The XX Factor

Stop Internet Shaming “Ungrateful” Teens: Brats Come in All Ages

We should all be ashamed.

(ROSLAN RAHMAN/AFP/GettyImages)

On Christmas Eve, an American teenager exchanged gifts with her family. Then, she took to Twitter. “I HAVE AN IPAD BUT I’M GOING TO THREATEN TO KILL MY MOM BECAUSE SHE DIDN’T GET ME A NEW ONE,” she wrote. Then: “Mom got me a black iPhone 5 and I told her I wanted a white one. Being an upper-middle class suburban kid is so rough.” Then: “Only got $800 for Christmas this year ): my parents suck!!!!!1.”

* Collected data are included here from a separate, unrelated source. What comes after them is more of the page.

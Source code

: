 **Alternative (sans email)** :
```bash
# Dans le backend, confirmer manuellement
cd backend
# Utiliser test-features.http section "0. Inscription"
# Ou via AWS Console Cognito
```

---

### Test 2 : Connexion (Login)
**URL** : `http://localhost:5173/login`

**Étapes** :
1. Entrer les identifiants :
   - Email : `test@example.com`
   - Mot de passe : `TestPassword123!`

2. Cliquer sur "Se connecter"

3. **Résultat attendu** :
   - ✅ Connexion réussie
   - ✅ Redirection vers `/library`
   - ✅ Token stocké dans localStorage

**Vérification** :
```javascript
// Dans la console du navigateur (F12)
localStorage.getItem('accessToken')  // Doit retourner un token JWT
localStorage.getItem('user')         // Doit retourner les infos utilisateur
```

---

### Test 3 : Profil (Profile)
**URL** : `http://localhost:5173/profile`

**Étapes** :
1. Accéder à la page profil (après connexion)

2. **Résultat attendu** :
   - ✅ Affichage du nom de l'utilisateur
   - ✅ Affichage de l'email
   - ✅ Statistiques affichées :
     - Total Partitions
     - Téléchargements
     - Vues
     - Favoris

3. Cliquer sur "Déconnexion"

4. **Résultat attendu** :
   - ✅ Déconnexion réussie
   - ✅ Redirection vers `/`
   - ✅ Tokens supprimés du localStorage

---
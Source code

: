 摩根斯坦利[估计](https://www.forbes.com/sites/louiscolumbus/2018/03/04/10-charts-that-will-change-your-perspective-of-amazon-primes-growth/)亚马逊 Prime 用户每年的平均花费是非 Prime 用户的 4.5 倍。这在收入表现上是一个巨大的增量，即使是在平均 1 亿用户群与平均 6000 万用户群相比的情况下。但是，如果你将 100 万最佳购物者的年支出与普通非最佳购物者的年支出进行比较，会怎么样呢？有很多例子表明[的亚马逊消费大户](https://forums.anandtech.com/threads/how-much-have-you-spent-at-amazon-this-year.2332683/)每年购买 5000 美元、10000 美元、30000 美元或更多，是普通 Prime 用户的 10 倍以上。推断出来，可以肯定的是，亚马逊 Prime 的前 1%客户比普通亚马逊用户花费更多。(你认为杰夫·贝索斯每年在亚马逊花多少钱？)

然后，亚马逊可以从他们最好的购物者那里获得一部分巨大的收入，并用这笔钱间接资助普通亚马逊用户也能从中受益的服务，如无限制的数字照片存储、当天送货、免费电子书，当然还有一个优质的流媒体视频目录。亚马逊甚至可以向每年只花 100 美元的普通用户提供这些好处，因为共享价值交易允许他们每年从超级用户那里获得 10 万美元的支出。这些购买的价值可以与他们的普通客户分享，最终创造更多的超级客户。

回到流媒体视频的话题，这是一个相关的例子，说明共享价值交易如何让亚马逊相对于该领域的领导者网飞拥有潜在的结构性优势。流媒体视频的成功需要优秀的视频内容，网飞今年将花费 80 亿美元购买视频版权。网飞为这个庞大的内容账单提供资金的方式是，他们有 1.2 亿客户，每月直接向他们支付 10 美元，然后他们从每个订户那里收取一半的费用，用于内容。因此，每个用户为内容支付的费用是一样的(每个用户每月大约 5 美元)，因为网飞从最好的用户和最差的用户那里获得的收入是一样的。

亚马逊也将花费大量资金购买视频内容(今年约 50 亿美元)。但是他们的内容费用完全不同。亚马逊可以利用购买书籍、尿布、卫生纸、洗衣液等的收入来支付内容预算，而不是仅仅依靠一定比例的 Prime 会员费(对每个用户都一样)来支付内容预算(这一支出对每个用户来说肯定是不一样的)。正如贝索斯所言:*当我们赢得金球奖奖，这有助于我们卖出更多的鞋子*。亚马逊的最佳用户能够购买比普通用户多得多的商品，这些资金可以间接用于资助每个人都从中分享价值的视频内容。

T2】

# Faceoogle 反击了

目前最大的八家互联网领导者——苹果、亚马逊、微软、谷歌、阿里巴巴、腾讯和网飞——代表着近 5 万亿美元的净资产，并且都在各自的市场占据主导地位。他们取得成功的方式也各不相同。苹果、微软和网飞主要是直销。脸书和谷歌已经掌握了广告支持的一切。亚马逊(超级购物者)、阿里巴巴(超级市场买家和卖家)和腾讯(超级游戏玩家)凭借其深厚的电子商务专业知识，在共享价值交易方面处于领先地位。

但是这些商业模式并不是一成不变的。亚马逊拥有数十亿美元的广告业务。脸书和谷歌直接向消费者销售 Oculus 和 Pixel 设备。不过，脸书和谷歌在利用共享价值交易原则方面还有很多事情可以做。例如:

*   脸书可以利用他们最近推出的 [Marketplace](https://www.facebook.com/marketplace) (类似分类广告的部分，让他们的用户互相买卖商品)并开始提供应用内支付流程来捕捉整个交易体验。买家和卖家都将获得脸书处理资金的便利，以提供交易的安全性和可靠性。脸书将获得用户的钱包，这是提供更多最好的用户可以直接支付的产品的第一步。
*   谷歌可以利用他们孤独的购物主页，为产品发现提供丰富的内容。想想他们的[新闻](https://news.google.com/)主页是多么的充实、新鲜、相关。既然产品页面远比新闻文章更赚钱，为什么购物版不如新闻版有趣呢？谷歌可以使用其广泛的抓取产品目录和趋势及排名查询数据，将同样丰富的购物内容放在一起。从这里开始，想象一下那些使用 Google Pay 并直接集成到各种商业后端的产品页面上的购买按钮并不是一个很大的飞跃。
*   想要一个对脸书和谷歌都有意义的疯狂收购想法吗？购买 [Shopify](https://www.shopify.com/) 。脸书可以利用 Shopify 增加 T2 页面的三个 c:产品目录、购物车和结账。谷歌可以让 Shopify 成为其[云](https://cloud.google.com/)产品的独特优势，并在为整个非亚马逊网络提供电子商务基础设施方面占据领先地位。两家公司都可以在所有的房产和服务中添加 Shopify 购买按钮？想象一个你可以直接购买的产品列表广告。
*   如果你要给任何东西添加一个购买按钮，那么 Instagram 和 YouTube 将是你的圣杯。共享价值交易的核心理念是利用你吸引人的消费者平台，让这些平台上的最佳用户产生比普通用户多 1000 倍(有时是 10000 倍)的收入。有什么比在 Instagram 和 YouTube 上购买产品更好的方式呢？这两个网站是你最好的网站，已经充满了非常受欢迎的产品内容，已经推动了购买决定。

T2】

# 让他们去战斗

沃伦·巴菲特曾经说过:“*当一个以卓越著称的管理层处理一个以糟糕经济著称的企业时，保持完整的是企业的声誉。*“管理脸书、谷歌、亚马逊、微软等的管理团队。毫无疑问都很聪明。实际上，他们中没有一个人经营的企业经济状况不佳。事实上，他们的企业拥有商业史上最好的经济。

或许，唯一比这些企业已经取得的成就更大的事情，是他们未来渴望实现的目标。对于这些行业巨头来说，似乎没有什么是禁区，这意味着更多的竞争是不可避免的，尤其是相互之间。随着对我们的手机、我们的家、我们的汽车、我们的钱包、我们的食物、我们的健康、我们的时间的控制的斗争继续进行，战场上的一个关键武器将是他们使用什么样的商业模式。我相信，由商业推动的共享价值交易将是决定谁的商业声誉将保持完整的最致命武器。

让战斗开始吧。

A few minutes later, the teenager revealed the joke. “Just kidding you guys, I know how to fucking appreciate what I already have,” she tweeted. Then, she filed a sincere assessment of her Christmas haul: “I got so much more than I was expecting. Honestly this blanket that my aunt got me is the softest shit ever and I love it.”

But when BuzzFeed compiled its list of “22 of the Most Ungrateful Teens This Christmas,” it placed this teenager’s sarcastic iPad tweet at the top of its list. It followed it up with 21 more bratty meditations on Apple products from other teens (many of them curated by the Twitter user @fart). Nearly 44,000 people viewed the post. Commenters have reacted by threatening violence against minors (“I would personally just like to slap them all”) and instructing them to commit suicide (“For every teen who threatened to kill themselves, just do it. The world is better off without you”). Others took directly to the teenager’s feed, calling her a “bratty child,” an “attention whore,” and an “ungrateful slut.” She’s been forced to publicly clarify that she has neither an iPad nor a mother in her life: “GUYS I DON’T EVEN HAVE A MOM HOW DO YOU THINK IM GONNA THREATEN TO KILL HER,” she tweeted.

BuzzFeed’s list is the latest entry in a new online journalism tradition: Scour social media for offensive commentators, then list the worst offenders on a major website—full names and all—to give them a round public shaming. Previous iterations have deployed the tactic to out racist teens—in one instance, Jezebel even reported those teenagers to their school administrators—and to ridicule young people who don’t know who Osama Bin Laden is or are unaware that the Titanic sank IRL.

Plenty of adults say racist things, revert into ungrateful brats during the holidays, and demonstrate a tenuous grasp on world history. And yet these public shaming exercises tend to focus exclusively on teenagers. That’s partly because we see teenagers as redeemable, and adults as beyond help—Jezebel undertook its expose in the hopes that school administrators would “teach” the teens “about racial sensitivity.” But we also criticize teens because we feel that we can control them, either by sending them to the principal’s office or just asserting our generational superiority over them. As one BuzzFeed commenter wrote, “Thank you Generation Y for making me grateful I have dogs and not an ungrateful brat!” When adults shame teenagers on the Internet, we feel like we can separate ourselves from American racism and consumerism by pinning the problem on this new, amoral generation. We all got out fine, but these kids? Worse than dogs.

This impulse to mock and distrust teenagers is so strong that some journalists don’t even bother to investigate whether their assumptions are correct before forever branding teens as spoiled jerks. And so adults have reflexively shamed an “ungrateful brat” who actually shares our distaste for ungrateful brats. A couple of days ago, I alerted BuzzFeed to the full context of their “ungrateful” teen’s comments, but her joke still tops the list. Meanwhile, adults are still using the story as a roadmap for locating teenagers’ social media accounts, then calling them whores and sluts who deserve to die. Who should really be ashamed?